Coraline is based upon a Neil Gaiman novel, but it is most
stylistically related to A Nightmare Before
Christmas – an earlier work directed by Henry Selick (yes, I thought Nightmare was directed by Tim Burton
too. It turns out that he just produced and co-wrote it). Like the earlier film
Coraline is stop-motion animation.
And it looks fabulous. The real world is wonderfully detailed, and the Other
World is just visually stunning, exploding with colour and texture and magic.

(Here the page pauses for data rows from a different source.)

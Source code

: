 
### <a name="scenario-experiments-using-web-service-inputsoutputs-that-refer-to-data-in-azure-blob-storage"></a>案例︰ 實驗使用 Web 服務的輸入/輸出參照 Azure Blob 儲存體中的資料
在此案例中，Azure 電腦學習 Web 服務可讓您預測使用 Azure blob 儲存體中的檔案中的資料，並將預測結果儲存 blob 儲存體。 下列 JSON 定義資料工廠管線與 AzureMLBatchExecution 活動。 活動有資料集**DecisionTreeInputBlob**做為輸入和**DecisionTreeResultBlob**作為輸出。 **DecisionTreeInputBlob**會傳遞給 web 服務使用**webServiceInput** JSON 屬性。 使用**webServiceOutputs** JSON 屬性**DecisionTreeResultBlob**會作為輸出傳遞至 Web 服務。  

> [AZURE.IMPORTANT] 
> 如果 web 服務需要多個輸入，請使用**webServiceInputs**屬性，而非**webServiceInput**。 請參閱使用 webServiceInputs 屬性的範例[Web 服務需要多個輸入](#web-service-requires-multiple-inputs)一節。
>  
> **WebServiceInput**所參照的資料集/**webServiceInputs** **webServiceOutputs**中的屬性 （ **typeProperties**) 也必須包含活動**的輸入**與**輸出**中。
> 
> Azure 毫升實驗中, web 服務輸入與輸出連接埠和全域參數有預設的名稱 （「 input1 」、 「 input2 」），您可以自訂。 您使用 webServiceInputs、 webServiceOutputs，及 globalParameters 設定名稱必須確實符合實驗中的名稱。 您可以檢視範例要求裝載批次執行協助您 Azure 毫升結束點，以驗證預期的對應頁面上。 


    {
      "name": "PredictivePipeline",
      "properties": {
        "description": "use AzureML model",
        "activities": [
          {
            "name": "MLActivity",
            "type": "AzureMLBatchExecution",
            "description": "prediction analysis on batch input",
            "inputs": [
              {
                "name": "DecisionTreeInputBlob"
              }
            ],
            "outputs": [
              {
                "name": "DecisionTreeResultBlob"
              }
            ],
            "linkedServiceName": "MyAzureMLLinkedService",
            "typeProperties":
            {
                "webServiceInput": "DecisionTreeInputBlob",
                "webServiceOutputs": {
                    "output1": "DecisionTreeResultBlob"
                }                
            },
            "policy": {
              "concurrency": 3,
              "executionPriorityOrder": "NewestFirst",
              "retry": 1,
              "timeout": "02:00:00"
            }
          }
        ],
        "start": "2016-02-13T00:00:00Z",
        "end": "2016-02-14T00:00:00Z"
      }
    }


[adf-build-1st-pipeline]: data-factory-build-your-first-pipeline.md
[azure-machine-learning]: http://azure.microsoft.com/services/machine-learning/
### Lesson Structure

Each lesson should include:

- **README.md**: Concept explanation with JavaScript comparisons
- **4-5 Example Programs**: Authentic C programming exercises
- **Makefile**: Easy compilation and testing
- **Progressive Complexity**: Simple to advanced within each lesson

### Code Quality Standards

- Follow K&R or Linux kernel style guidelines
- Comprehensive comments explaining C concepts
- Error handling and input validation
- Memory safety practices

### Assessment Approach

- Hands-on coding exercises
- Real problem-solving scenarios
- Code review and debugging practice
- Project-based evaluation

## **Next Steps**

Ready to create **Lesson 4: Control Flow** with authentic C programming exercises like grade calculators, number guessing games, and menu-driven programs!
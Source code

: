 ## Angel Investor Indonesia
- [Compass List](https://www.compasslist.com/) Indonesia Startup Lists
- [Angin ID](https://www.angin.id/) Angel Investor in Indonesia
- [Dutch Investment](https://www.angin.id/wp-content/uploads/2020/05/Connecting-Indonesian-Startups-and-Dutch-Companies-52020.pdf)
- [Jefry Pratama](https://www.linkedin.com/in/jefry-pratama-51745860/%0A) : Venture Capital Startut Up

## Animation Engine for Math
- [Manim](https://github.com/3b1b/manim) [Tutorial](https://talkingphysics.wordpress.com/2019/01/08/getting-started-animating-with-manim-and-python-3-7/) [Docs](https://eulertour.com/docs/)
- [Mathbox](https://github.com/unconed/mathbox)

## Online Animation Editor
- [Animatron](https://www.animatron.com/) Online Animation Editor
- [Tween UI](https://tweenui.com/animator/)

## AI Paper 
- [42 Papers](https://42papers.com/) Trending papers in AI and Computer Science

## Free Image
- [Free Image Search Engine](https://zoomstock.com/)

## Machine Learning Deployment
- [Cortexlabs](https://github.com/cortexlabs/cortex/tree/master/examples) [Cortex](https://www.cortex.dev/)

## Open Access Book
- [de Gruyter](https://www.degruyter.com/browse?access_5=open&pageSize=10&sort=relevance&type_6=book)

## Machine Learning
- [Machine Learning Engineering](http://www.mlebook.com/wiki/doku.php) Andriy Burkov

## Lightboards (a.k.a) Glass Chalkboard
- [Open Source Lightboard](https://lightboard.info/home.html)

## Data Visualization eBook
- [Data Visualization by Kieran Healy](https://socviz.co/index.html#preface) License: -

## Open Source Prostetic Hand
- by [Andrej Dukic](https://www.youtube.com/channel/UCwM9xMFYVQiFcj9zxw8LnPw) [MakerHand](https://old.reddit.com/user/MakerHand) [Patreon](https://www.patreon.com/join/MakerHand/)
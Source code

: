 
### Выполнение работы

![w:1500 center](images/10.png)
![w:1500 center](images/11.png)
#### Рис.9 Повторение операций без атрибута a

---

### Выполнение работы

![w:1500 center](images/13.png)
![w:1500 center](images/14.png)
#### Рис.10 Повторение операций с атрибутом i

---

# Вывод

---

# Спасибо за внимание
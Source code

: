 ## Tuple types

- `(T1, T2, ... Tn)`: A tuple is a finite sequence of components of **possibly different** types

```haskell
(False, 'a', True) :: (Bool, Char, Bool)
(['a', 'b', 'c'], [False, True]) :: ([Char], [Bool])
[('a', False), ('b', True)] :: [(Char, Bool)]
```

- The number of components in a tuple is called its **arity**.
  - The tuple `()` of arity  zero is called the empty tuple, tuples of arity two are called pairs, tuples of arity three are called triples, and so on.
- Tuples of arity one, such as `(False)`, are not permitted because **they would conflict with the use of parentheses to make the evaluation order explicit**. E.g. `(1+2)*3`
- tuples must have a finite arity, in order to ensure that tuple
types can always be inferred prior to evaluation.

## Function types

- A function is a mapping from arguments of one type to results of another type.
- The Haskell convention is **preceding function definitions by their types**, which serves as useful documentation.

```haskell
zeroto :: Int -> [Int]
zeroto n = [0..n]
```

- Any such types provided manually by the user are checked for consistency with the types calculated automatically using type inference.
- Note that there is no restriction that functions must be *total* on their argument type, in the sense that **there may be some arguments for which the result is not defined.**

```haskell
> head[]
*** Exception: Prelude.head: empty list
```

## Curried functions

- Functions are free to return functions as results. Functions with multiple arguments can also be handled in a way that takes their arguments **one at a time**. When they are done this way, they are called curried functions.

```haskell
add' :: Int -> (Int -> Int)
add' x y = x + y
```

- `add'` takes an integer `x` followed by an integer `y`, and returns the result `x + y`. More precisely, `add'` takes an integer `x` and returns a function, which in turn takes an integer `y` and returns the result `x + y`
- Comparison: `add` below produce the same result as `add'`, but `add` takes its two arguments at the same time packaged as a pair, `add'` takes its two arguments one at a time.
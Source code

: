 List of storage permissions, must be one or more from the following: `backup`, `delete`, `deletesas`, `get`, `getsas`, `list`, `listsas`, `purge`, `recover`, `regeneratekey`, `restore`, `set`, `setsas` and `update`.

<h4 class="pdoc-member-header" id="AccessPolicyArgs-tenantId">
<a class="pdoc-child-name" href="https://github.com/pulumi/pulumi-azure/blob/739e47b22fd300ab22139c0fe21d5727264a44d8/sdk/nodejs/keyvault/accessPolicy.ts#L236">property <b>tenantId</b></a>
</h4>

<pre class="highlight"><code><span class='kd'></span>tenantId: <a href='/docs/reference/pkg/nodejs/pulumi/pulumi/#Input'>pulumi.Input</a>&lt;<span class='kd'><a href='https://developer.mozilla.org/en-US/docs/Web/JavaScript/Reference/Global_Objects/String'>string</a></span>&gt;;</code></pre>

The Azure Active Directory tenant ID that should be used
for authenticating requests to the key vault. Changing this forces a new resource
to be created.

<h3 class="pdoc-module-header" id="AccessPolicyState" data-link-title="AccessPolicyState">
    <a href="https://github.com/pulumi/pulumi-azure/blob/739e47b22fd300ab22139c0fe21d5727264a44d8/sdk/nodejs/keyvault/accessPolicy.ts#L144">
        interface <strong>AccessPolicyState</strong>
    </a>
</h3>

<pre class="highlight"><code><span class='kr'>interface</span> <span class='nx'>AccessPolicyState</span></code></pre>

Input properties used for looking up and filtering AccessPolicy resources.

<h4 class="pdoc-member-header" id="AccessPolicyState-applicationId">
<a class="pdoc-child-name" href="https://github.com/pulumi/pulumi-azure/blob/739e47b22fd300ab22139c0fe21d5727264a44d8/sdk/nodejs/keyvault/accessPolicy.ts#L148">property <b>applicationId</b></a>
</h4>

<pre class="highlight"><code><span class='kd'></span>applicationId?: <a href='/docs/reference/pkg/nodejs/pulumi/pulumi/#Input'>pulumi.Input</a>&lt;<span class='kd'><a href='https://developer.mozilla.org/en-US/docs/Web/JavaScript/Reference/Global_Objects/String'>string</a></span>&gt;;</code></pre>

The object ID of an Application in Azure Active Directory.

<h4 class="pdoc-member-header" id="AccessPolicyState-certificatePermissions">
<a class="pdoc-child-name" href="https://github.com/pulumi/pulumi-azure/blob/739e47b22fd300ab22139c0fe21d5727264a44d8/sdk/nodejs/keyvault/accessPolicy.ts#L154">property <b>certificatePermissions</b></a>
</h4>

Sadly it came out in the same year as the luscious – and highly moving – Up, robbing it of awards. While Coraline is moving (seeing Coraline come to appreciate her parents
and vice-versa) it dis not have quite the same emotional impact. It is,
however, much creepier. Much, much creepier. Bruno Coulais’s music, featuring a
childrens’ choir singing in a made-up-language, is spine-tingling from the
get-go. The opening scene of a doll being, essentially, tortured and
eviscerated by needle-like fingers before being put back together again is
quite squirm-inducing. As the Other Mother gets more possessive and demanding,
her blank black button eyes gleaming insectoidally, the peril cranks up. “How dare you disobey your mother?” indeed. It gave my girlfriend the creeps, so I’m
not sure that this is quite a kid’s movie, even if it is an animated adventure
about an 11-year old girl.
At £5.50 for a box of popcorn at the Odeon it was no wonder they tried to smuggle in their own |
What have I learnt about Oregon?
Again we have the hills covered
with pine-trees. Again we have the rain, the fog and the mud. It seems that there is a bit of a consistent theme with depictions of Oregon. The Oregon
presented in the film is washed out and grey with damp bathrooms and banana
slugs. It seems quite conformist with some ways: Coraline has to wear a grey
uniform for school.
Yet there is eccentricity too.
The town has a Shakespeare festival, and its streets have folk in medieval garb
spouting rhyme. The house into which the Joneses move has other tenants,
including two elderly Shakespearean actresses (though posters for shows such as
King Leer and Julius Sees-Her suggest that in their heyday they had a bit of a
burlesque twist on the Bard) and an elderly Russian acrobat and circus
performer. The house itself is a grand Victorian mansion made of wood and
painted pink, now sub-divided into separate apartments.
Can we go there?
This version of Coraline is animated. Yet it was, in
fact, filmed in Oregon. The sets were created in a warehouse in Hillsboro, west
of Portland. But the film was set in the very southernmost part of the state,
not far from the Californian border, in Ashland. Ashland is, indeed, home to the Oregon Shakespeare Festival.